GLASGOW, ONESPORTS.ID – Laga uji coba pramusim yang mempertemukan jawara Skotlandia, Celtic, melawan raksasa Italia, AC Milan, berakhir dengan skor sama kuat 2-2. Pertandingan yang digelar di Celtic Park pada Sabtu (25/7/2026) malam WIB ini menghadirkan dua wajah permainan yang sangat kontras di masing-masing babak.
Tuan rumah Celtic sempat mendikte jalannya pertandingan pada 45 menit pertama dan unggul nyaman dua gol. Namun, kebangkitan AC Milan selepas turun minum berhasil merusak pesta tuan rumah dan memastikan laga berakhir tanpa pemenang.
Dominasi Tuan Rumah di Babak Pertama
Sejak peluit kick-off dibunyikan, Celtic langsung mengambil inisiatif serangan. Intensitas pressing tinggi yang diterapkan skuad asuhan tuan rumah membuat lini belakang Milan kelimpungan dalam membangun serangan dari bawah.
Tekanan tersebut membuahkan hasil cepat pada menit ke-11. Camilo Durán sukses memanfaatkan celah di dalam kotak penalti dan menaklukkan kiper Lorenzo Torriani, membawa Celtic unggul 1-0.
Kepercayaan diri tuan rumah semakin memuncak ketika James Forrest menggandakan keunggulan menjadi 2-0 pada menit ke-28. Berawal dari assist terukur Camilo Durán, Forrest dengan ketenangannya berhasil menceploskan bola yang bertahan hingga jeda turun minum.
Rotasi Jitu dan Panggung Pembuktian Camarda
Memasuki babak kedua, wajah permainan AC Milan berubah total. Staf pelatih Rossoneri melakukan perombakan dan pergantian pemain secara besar-besaran. Masuknya sejumlah tenaga segar seperti Samuel Chukwueze, Yunus Musah, dan striker muda berbakat Francesco Camarda langsung memberikan dampak instan.

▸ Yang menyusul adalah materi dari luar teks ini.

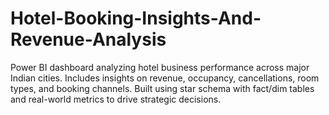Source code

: # Hotel-Booking-Insights-And-Revenue-Analysis
Power BI dashboard analyzing hotel business performance across major Indian cities. Includes insights on revenue, occupancy, cancellations, room types, and booking channels. Built using star schema with fact/dim tables and real-world metrics to drive strategic decisions.
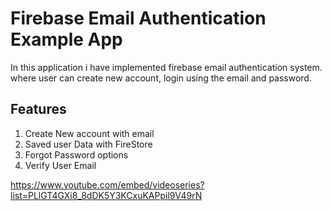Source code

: # Firebase Email Authentication Example App

In this application i have implemented firebase email authentication system. where user can create new account, login using the email and password.

## Features 
1. Create New account with email
2. Saved user Data with FireStore 
3. Forgot Password options
4. Verify User Email


https://www.youtube.com/embed/videoseries?list=PLlGT4GXi8_8dDK5Y3KCxuKAPpil9V49rN
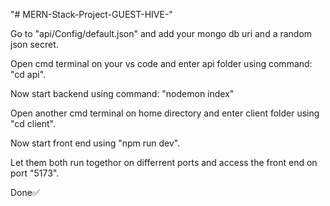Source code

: "# MERN-Stack-Project-GUEST-HIVE-" 

Go to "api/Config/default.json" and add your mongo db uri and a random json secret.

Open cmd terminal on your vs code and enter api folder using command: "cd api". 

Now start backend using command: "nodemon index"

Open another cmd terminal on home directory and enter client folder using "cd client".

Now start front end using "npm run dev".

Let them  both run togethor on differrent ports and access the front end on port "5173".

Done✅
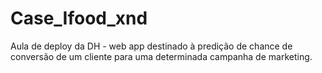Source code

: # Case_Ifood_xnd
Aula de deploy da DH - web app destinado à predição de chance de conversão de um cliente para uma determinada campanha de marketing.
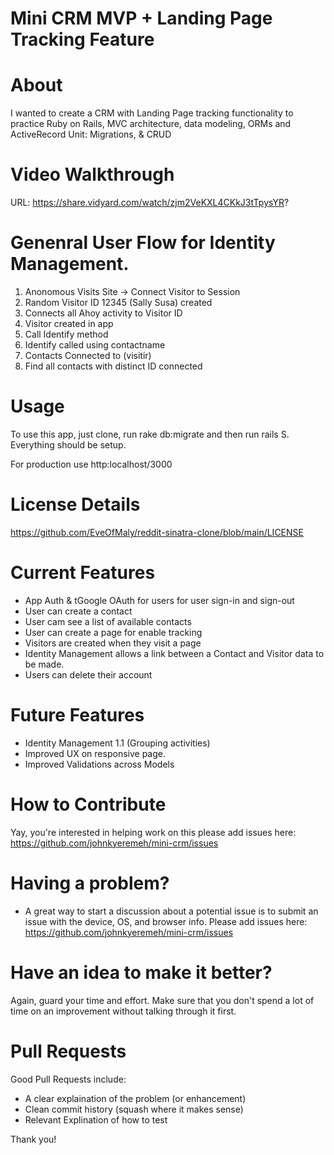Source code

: # Mini CRM MVP + Landing Page Tracking Feature
# About
  I wanted to create a CRM with Landing Page tracking functionality to practice  Ruby on Rails, MVC architecture, data modeling, ORMs and ActiveRecord Unit: Migrations, & CRUD

# Video Walkthrough
  URL: https://share.vidyard.com/watch/zjm2VeKXL4CKkJ3tTpysYR?


# Genenral User Flow for Identity Management.
  1. Anonomous Visits Site -> Connect Visitor to Session
  2. Random Visitor ID 12345 (Sally Susa) created
  3. Connects all Ahoy activity to Visitor ID
  4. Visitor created in app 
  5. Call Identify method
  5. Identify called using contactname
  6. Contacts Connected to (visitir)
  7. Find all contacts with distinct ID connected 

# Usage
To use this app, just clone, run rake db:migrate and then run rails S. Everything should be setup. 

For production use http:localhost/3000

# License Details
https://github.com/EveOfMaly/reddit-sinatra-clone/blob/main/LICENSE

# Current Features
- App Auth & tGoogle OAuth for users for user sign-in and sign-out
- User can create a contact
- User cam see a list of available contacts
- User can create a page for enable tracking
- Visitors are created when they visit a page 
- Identity Management allows a link between a Contact and Visitor data to be made.
- Users can delete their account

# Future Features
- Identity Management 1.1 (Grouping activities) 
- Improved UX on responsive page.
- Improved Validations across Models

# How to Contribute
Yay, you're interested in helping work on this please add issues here: https://github.com/johnkyeremeh/mini-crm/issues

# Having a problem?
- A great way to start a discussion about a potential issue is to submit an issue with the device, OS, and browser info. Please add issues here: https://github.com/johnkyeremeh/mini-crm/issues

# Have an idea to make it better?
Again, guard your time and effort. Make sure that you don't spend a lot of time on an improvement without talking through it first.

# Pull Requests
Good Pull Requests include:

   -  A clear explaination of the problem (or enhancement)
   -  Clean commit history (squash where it makes sense)
   -  Relevant Explination of how to test

Thank you!





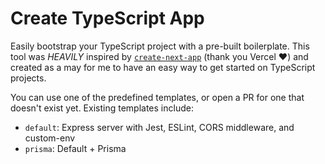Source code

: # Create TypeScript App
Easily bootstrap your TypeScript project with a pre-built boilerplate. This tool was *HEAVILY* inspired by [`create-next-app`](https://github.com/vercel/next.js/tree/canary/packages/create-next-app) (thank you Vercel	:heart:) and created as a may for me to have an easy way to get started on TypeScript projects.

You can use one of the predefined templates, or open a PR for one that doesn't exist yet. Existing templates include:
- `default`: Express server with Jest, ESLint, CORS middleware, and custom-env
- `prisma`: Default + Prisma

Titik balik Milan diawali dari pelanggaran Cameron Carter-Vickers di kotak terlarang pada menit ke-47. Francesco Camarda yang maju sebagai eksekutor sukses memperkecil ketertinggalan menjadi 1-2.
Hanya berselang lima menit, penyerang muda Italia tersebut kembali menjadi mimpi buruk bagi Celtic. Memanfaatkan umpan silang akurat dari Samuel Chukwueze, sundulan tajam Camarda sukses merobek jala gawang Viljami Sinisalo, mengubah skor menjadi imbang 2-2.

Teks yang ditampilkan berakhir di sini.